======== Provided data ========

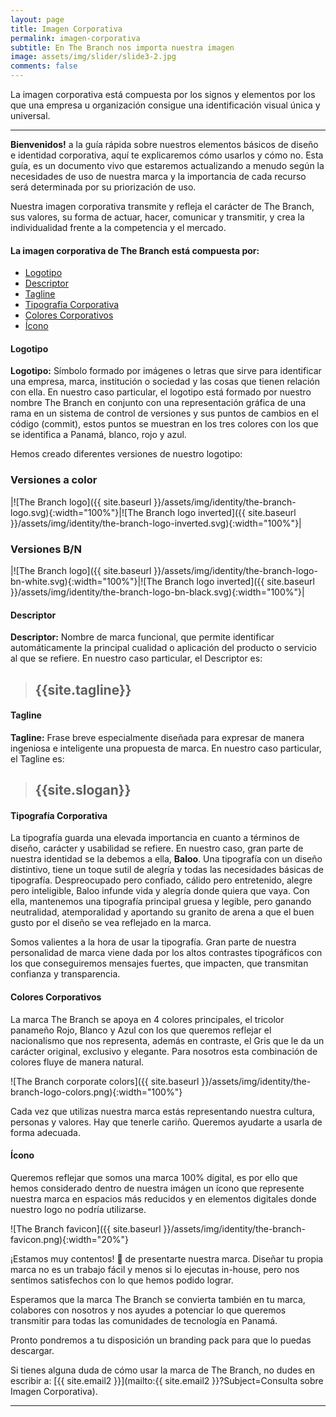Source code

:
 ```yaml
---
layout: page
title: Imagen Corporativa
permalink: imagen-corporativa
subtitle: En The Branch nos importa nuestra imagen
image: assets/img/slider/slide3-2.jpg
comments: false
---
```


La imagen corporativa está compuesta por los signos y elementos por los que una empresa u organización consigue una identificación visual única y universal.

***

**Bienvenidos!** a la guía rápida sobre nuestros elementos básicos de diseño e identidad corporativa, aquí te explicaremos cómo usarlos y cómo no. Esta guía, es un documento vivo que estaremos actualizando a menudo según la necesidades de uso de nuestra marca y la importancia de cada recurso será determinada por su priorización de uso.

Nuestra imagen corporativa transmite y refleja el carácter de The Branch, sus valores, su forma de actuar, hacer, comunicar y transmitir, y crea la individualidad frente a la competencia y el mercado.


#### La imagen corporativa de The Branch está compuesta por:

- [Logotipo](#logotipo)
- [Descriptor](#descriptor)
- [Tagline](#tagline)
- [Tipografía Corporativa](#tipografía-corporativa)
- [Colores Corporativos](#colores-corporativos)
- [Ícono](#ícono)

#### Logotipo 

**Logotipo:** Símbolo formado por imágenes o letras que sirve para identificar una empresa, marca, institución o sociedad y las cosas que tienen relación con ella. En nuestro caso particular, el logotipo está formado por nuestro nombre The Branch en conjunto con una representación gráfica de una rama en un sistema de control de versiones y sus puntos de cambios en el código (commit), estos puntos se muestran en los tres colores con los que se identifica a Panamá, blanco, rojo y azul.

Hemos creado diferentes versiones de nuestro logotipo:

### Versiones a color

|![The Branch logo]({{ site.baseurl }}/assets/img/identity/the-branch-logo.svg){:width="100%"}|![The Branch logo inverted]({{ site.baseurl }}/assets/img/identity/the-branch-logo-inverted.svg){:width="100%"}|

### Versiones B/N

|![The Branch logo]({{ site.baseurl }}/assets/img/identity/the-branch-logo-bn-white.svg){:width="100%"}|![The Branch logo inverted]({{ site.baseurl }}/assets/img/identity/the-branch-logo-bn-black.svg){:width="100%"}|

#### Descriptor
**Descriptor:** Nombre de marca funcional, que permite identificar automáticamente la principal cualidad o aplicación del producto o servicio al que se refiere. En nuestro caso particular, el Descriptor es: 

> ## {{site.tagline}}

#### Tagline

**Tagline:** Frase breve especialmente diseñada para expresar de manera ingeniosa e inteligente una propuesta de marca. En nuestro caso particular, el Tagline es: 

> ## {{site.slogan}}

#### Tipografía Corporativa

La tipografía guarda una elevada importancia en cuanto a términos de diseño, carácter y usabilidad se refiere. En nuestro caso, gran parte de nuestra identidad se la debemos a ella, **Baloo**. Una tipografía con un diseño distintivo, tiene un toque sutil de alegría y todas las necesidades básicas de tipografía. Despreocupado pero confiado, cálido pero entretenido, alegre pero inteligible, Baloo infunde vida y alegría donde quiera que vaya. Con ella, mantenemos una tipografía principal gruesa y legible, pero ganando neutralidad, atemporalidad y aportando su granito de arena a que el buen gusto por el diseño se vea reflejado en la marca.

Somos valientes a la hora de usar la tipografía. Gran parte de nuestra personalidad de marca viene dada por los altos contrastes tipográficos con los que conseguiremos mensajes fuertes, que impacten, que transmitan confianza y transparencia.

#### Colores Corporativos

La marca The Branch se apoya en 4 colores principales, el tricolor panameño Rojo, Blanco y Azul con los que queremos reflejar el nacionalismo que nos representa, además en contraste, el Gris que le da un carácter original, exclusivo y elegante. Para nosotros esta combinación de colores fluye de manera natural.

![The Branch corporate colors]({{ site.baseurl }}/assets/img/identity/the-branch-logo-colors.png){:width="100%"}

Cada vez que utilizas nuestra marca estás representando nuestra cultura, personas y valores. Hay que tenerle cariño. Queremos ayudarte a usarla de forma adecuada.

#### Ícono

Queremos reflejar que somos una marca 100% digital, es por ello que hemos considerado dentro de nuestra imágen un ícono que represente nuestra marca en espacios más reducidos y en elementos digitales donde nuestro logo no podría utilizarse. 

![The Branch favicon]({{ site.baseurl }}/assets/img/identity/the-branch-favicon.png){:width="20%"}

¡Estamos muy contentos! 🙂 de presentarte nuestra marca. Diseñar tu propia marca no es un trabajo fácil y menos si lo ejecutas in-house, pero nos sentimos satisfechos con lo que hemos podido lograr.

Esperamos que la marca The Branch se convierta también en tu marca, colabores con nosotros y nos ayudes a potenciar lo que queremos transmitir para todas las comunidades de tecnología en Panamá.

Pronto pondremos a tu disposición un branding pack para que lo puedas descargar.

Si tienes alguna duda de cómo usar la marca de The Branch, no dudes en escribir a: [{{ site.email2 }}](mailto:{{ site.email2 }}?Subject=Consulta sobre Imagen Corporativa).

***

========

◆ **Task**
The task requires the full listing to be given again verbatim, without its pictures.

◆ **Task output**
Source code

:
 ```yaml
---
layout: page
title: Imagen Corporativa
permalink: imagen-corporativa
subtitle: En The Branch nos importa nuestra imagen
image: assets/img/slider/slide3-2.jpg
comments: false
---
```


La imagen corporativa está compuesta por los signos y elementos por los que una empresa u organización consigue una identificación visual única y universal.

***

**Bienvenidos!** a la guía rápida sobre nuestros elementos básicos de diseño e identidad corporativa, aquí te explicaremos cómo usarlos y cómo no. Esta guía, es un documento vivo que estaremos actualizando a menudo según la necesidades de uso de nuestra marca y la importancia de cada recurso será determinada por su priorización de uso.

Nuestra imagen corporativa transmite y refleja el carácter de The Branch, sus valores, su forma de actuar, hacer, comunicar y transmitir, y crea la individualidad frente a la competencia y el mercado.


#### La imagen corporativa de The Branch está compuesta por:

- [Logotipo](#logotipo)
- [Descriptor](#descriptor)
- [Tagline](#tagline)
- [Tipografía Corporativa](#tipografía-corporativa)
- [Colores Corporativos](#colores-corporativos)
- [Ícono](#ícono)

#### Logotipo 

**Logotipo:** Símbolo formado por imágenes o letras que sirve para identificar una empresa, marca, institución o sociedad y las cosas que tienen relación con ella. En nuestro caso particular, el logotipo está formado por nuestro nombre The Branch en conjunto con una representación gráfica de una rama en un sistema de control de versiones y sus puntos de cambios en el código (commit), estos puntos se muestran en los tres colores con los que se identifica a Panamá, blanco, rojo y azul.

Hemos creado diferentes versiones de nuestro logotipo:

### Versiones a color

|![The Branch logo]({{ site.baseurl }}/assets/img/identity/the-branch-logo.svg){:width="100%"}|![The Branch logo inverted]({{ site.baseurl }}/assets/img/identity/the-branch-logo-inverted.svg){:width="100%"}|

### Versiones B/N

|![The Branch logo]({{ site.baseurl }}/assets/img/identity/the-branch-logo-bn-white.svg){:width="100%"}|![The Branch logo inverted]({{ site.baseurl }}/assets/img/identity/the-branch-logo-bn-black.svg){:width="100%"}|

#### Descriptor
**Descriptor:** Nombre de marca funcional, que permite identificar automáticamente la principal cualidad o aplicación del producto o servicio al que se refiere. En nuestro caso particular, el Descriptor es: 

> ## {{site.tagline}}

#### Tagline

**Tagline:** Frase breve especialmente diseñada para expresar de manera ingeniosa e inteligente una propuesta de marca. En nuestro caso particular, el Tagline es: 

> ## {{site.slogan}}

#### Tipografía Corporativa

La tipografía guarda una elevada importancia en cuanto a términos de diseño, carácter y usabilidad se refiere. En nuestro caso, gran parte de nuestra identidad se la debemos a ella, **Baloo**. Una tipografía con un diseño distintivo, tiene un toque sutil de alegría y todas las necesidades básicas de tipografía. Despreocupado pero confiado, cálido pero entretenido, alegre pero inteligible, Baloo infunde vida y alegría donde quiera que vaya. Con ella, mantenemos una tipografía principal gruesa y legible, pero ganando neutralidad, atemporalidad y aportando su granito de arena a que el buen gusto por el diseño se vea reflejado en la marca.

Somos valientes a la hora de usar la tipografía. Gran parte de nuestra personalidad de marca viene dada por los altos contrastes tipográficos con los que conseguiremos mensajes fuertes, que impacten, que transmitan confianza y transparencia.

#### Colores Corporativos

La marca The Branch se apoya en 4 colores principales, el tricolor panameño Rojo, Blanco y Azul con los que queremos reflejar el nacionalismo que nos representa, además en contraste, el Gris que le da un carácter original, exclusivo y elegante. Para nosotros esta combinación de colores fluye de manera natural.

![The Branch corporate colors]({{ site.baseurl }}/assets/img/identity/the-branch-logo-colors.png){:width="100%"}

Cada vez que utilizas nuestra marca estás representando nuestra cultura, personas y valores. Hay que tenerle cariño. Queremos ayudarte a usarla de forma adecuada.

#### Ícono

Queremos reflejar que somos una marca 100% digital, es por ello que hemos considerado dentro de nuestra imágen un ícono que represente nuestra marca en espacios más reducidos y en elementos digitales donde nuestro logo no podría utilizarse. 

![The Branch favicon]({{ site.baseurl }}/assets/img/identity/the-branch-favicon.png){:width="20%"}

¡Estamos muy contentos! 🙂 de presentarte nuestra marca. Diseñar tu propia marca no es un trabajo fácil y menos si lo ejecutas in-house, pero nos sentimos satisfechos con lo que hemos podido lograr.

Esperamos que la marca The Branch se convierta también en tu marca, colabores con nosotros y nos ayudes a potenciar lo que queremos transmitir para todas las comunidades de tecnología en Panamá.

Pronto pondremos a tu disposición un branding pack para que lo puedas descargar.

Si tienes alguna duda de cómo usar la marca de The Branch, no dudes en escribir a: [{{ site.email2 }}](mailto:{{ site.email2 }}?Subject=Consulta sobre Imagen Corporativa).

***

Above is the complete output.